▸ TASK DESCRIPTION
Please copy the leading lines of the entries below exactly, concluding with the line in which "REQ-13| As an" occurs.

——

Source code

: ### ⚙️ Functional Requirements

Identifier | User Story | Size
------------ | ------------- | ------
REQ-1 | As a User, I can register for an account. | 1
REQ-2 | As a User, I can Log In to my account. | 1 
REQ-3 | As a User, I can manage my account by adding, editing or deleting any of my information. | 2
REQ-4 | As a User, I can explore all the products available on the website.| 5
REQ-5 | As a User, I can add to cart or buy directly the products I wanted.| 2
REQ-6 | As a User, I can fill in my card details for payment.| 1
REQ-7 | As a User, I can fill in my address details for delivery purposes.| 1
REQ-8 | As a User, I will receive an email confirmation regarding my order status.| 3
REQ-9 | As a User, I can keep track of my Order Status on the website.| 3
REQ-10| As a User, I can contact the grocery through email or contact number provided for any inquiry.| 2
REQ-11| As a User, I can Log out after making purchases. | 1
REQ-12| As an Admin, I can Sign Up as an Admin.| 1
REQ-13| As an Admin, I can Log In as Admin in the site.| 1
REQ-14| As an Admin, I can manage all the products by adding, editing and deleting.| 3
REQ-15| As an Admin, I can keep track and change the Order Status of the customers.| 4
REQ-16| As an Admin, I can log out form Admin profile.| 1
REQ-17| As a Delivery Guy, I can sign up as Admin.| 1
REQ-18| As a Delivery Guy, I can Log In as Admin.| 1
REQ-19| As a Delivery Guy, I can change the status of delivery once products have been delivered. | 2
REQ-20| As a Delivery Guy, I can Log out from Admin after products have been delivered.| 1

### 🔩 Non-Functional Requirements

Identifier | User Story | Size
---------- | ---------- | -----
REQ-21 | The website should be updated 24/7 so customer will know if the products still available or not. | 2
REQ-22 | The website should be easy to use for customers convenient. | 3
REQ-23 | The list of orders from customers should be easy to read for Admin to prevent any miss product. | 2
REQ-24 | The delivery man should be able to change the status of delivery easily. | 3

——

▸ RESULT FOR THIS EXERCISE
Source code

: ### ⚙️ Functional Requirements

Identifier | User Story | Size
------------ | ------------- | ------
REQ-1 | As a User, I can register for an account. | 1
REQ-2 | As a User, I can Log In to my account. | 1 
REQ-3 | As a User, I can manage my account by adding, editing or deleting any of my information. | 2
REQ-4 | As a User, I can explore all the products available on the website.| 5
REQ-5 | As a User, I can add to cart or buy directly the products I wanted.| 2
REQ-6 | As a User, I can fill in my card details for payment.| 1
REQ-7 | As a User, I can fill in my address details for delivery purposes.| 1
REQ-8 | As a User, I will receive an email confirmation regarding my order status.| 3
REQ-9 | As a User, I can keep track of my Order Status on the website.| 3
REQ-10| As a User, I can contact the grocery through email or contact number provided for any inquiry.| 2
REQ-11| As a User, I can Log out after making purchases. | 1
REQ-12| As an Admin, I can Sign Up as an Admin.| 1
REQ-13| As an Admin, I can Log In as Admin in the site.| 1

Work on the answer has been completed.